State the count of lines below featuring the word "titlepage", and write nothing further.

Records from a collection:
________________

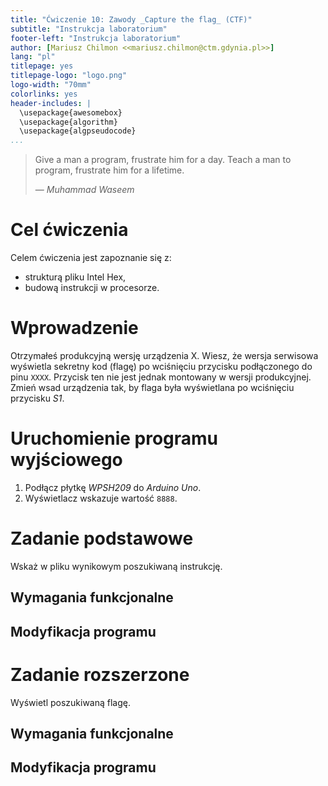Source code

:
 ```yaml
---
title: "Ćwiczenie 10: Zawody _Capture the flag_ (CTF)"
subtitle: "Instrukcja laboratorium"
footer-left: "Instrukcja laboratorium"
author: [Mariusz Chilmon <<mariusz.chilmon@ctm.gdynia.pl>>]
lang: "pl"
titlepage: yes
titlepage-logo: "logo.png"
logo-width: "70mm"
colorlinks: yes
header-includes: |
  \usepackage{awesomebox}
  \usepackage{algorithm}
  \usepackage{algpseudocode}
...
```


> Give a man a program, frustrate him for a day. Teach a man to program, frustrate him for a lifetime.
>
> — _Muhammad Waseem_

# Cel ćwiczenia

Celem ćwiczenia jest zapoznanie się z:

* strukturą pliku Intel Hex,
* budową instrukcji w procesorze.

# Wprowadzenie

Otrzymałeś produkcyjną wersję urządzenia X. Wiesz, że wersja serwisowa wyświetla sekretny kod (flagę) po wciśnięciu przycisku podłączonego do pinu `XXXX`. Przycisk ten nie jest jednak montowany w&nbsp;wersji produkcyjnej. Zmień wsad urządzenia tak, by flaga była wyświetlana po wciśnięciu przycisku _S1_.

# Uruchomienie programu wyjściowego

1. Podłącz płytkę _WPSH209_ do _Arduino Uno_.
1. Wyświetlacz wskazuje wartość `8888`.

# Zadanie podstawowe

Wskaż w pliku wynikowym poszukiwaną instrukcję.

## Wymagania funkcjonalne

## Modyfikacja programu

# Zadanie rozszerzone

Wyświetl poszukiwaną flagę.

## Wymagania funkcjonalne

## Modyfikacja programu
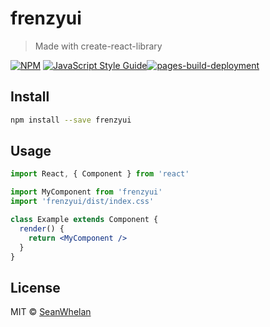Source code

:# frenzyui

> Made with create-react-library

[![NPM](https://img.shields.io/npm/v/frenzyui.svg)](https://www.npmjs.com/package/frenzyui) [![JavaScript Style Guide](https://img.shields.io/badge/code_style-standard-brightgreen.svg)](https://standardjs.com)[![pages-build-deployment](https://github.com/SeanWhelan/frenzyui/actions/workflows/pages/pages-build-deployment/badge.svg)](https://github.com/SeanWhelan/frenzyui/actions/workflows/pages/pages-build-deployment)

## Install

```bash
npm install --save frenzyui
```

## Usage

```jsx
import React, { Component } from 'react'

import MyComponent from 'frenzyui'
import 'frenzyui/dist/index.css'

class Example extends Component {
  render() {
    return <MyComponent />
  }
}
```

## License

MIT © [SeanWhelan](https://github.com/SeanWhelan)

________________

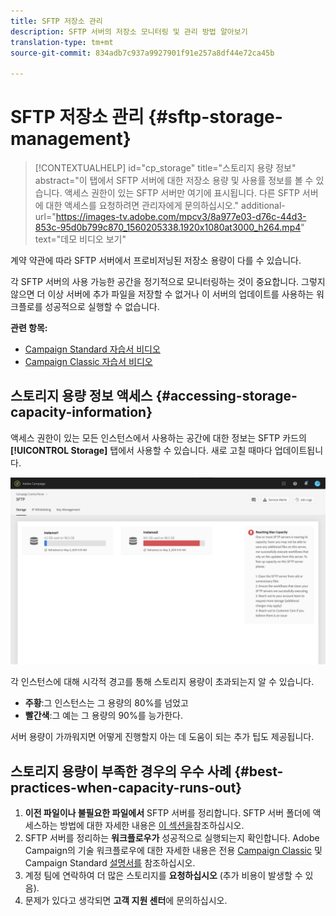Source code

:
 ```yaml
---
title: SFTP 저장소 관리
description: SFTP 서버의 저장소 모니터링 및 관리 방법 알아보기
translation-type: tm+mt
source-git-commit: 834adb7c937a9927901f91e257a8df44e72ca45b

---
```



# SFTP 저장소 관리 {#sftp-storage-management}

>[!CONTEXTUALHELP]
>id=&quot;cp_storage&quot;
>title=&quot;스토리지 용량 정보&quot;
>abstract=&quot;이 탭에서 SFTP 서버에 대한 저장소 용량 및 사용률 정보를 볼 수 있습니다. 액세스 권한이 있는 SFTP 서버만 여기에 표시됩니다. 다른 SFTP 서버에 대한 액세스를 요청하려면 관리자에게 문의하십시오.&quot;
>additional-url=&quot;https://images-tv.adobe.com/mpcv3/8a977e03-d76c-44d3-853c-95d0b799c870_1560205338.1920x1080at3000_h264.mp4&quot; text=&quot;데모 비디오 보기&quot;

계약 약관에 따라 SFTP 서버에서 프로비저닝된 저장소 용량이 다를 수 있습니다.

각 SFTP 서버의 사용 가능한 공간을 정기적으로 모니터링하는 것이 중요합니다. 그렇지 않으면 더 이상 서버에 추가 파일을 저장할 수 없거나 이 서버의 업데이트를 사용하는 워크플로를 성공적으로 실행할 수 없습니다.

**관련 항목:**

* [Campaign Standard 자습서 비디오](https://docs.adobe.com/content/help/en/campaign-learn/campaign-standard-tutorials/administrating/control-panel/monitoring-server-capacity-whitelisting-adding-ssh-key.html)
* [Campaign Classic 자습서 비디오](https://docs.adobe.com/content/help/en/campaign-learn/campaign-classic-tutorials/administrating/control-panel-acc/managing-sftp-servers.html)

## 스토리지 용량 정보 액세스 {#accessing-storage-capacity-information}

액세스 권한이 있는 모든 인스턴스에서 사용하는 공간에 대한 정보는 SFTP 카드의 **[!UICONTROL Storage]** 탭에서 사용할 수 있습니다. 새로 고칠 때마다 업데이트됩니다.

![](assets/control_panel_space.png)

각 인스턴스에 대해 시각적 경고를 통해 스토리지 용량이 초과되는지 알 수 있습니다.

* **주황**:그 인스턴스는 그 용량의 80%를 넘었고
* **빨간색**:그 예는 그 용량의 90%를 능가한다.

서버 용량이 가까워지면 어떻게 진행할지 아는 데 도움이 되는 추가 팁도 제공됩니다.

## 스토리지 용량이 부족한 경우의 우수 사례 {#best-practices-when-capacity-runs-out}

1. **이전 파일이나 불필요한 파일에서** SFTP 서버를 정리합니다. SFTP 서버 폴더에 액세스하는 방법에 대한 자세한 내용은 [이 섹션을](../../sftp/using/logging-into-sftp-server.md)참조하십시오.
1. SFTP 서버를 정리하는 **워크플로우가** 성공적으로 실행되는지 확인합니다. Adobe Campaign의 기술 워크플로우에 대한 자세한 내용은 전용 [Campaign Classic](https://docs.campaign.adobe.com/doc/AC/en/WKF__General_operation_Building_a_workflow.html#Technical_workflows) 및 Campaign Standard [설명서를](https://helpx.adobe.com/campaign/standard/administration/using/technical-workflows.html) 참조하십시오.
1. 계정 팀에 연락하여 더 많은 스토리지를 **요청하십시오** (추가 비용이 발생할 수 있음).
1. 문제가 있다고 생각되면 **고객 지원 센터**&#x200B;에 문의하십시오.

________________

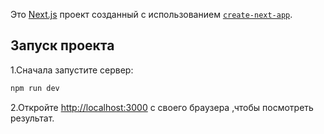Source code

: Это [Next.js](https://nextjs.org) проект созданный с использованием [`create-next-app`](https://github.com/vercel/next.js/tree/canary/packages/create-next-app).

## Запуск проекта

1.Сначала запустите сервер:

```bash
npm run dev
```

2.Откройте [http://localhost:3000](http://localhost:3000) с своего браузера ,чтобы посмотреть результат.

________________

## [Response to this exercise]
2